» What to do
In the listing that follows, the lines starting at the one containing "You should use" and ending at the one containing "Why do we need to talk about this?" are to be returned exactly, both boundary lines included, and no others.

===== Information shown =====

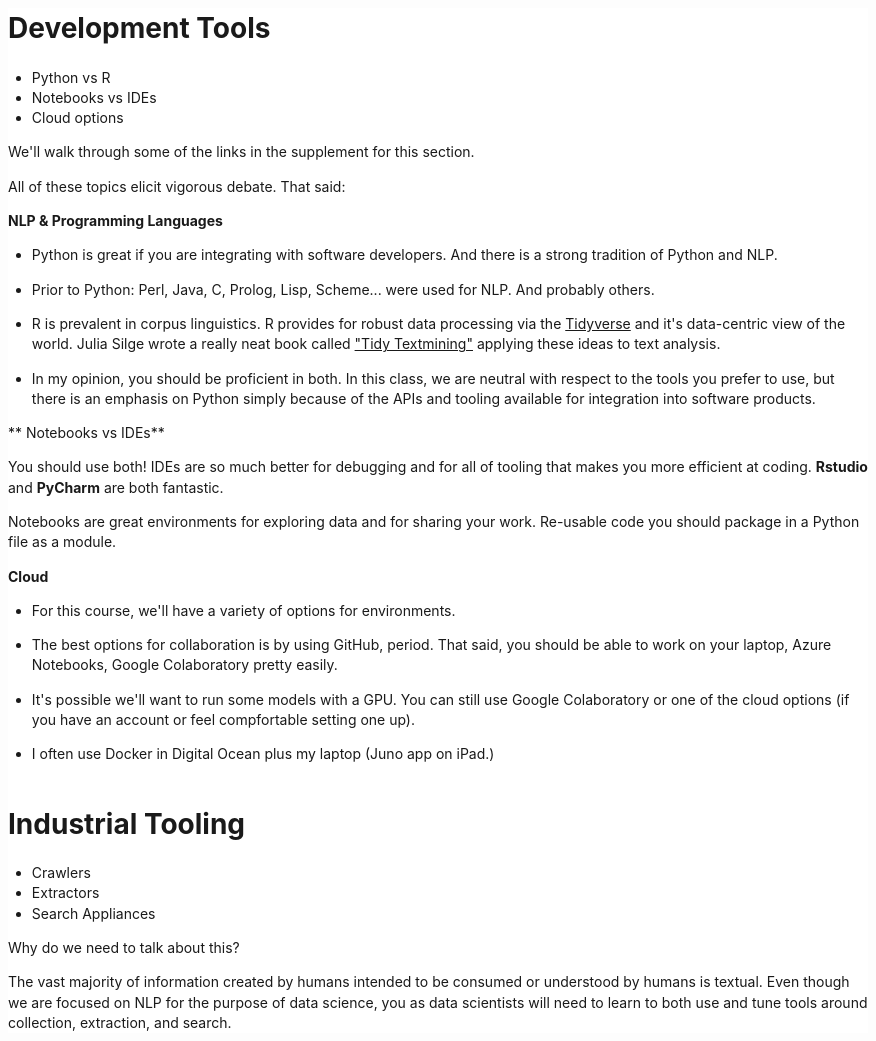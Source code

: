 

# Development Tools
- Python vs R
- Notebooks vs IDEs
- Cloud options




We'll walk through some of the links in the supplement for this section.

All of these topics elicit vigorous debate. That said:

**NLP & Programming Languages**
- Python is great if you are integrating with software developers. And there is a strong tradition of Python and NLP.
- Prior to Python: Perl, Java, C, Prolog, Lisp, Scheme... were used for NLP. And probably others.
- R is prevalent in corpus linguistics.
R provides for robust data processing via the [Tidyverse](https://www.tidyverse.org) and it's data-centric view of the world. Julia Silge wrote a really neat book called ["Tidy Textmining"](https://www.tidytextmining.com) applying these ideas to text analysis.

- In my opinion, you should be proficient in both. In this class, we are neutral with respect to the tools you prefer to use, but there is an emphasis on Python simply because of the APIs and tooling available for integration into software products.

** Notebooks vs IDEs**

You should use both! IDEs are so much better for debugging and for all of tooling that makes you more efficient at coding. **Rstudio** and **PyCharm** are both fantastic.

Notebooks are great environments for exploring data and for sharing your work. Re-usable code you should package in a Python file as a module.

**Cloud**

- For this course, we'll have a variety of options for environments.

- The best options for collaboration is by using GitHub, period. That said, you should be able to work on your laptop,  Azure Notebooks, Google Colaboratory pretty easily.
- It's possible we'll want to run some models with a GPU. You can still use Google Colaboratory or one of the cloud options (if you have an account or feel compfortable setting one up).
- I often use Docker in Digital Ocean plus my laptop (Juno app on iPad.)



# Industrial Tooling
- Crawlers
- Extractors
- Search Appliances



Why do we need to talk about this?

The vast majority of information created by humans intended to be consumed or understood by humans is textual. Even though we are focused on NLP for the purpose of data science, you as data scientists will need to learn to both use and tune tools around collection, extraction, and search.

=====

» Solved exercise
You should use both! IDEs are so much better for debugging and for all of tooling that makes you more efficient at coding. **Rstudio** and **PyCharm** are both fantastic.

Notebooks are great environments for exploring data and for sharing your work. Re-usable code you should package in a Python file as a module.

**Cloud**

- For this course, we'll have a variety of options for environments.

- The best options for collaboration is by using GitHub, period. That said, you should be able to work on your laptop,  Azure Notebooks, Google Colaboratory pretty easily.
- It's possible we'll want to run some models with a GPU. You can still use Google Colaboratory or one of the cloud options (if you have an account or feel compfortable setting one up).
- I often use Docker in Digital Ocean plus my laptop (Juno app on iPad.)



# Industrial Tooling
- Crawlers
- Extractors
- Search Appliances



Why do we need to talk about this?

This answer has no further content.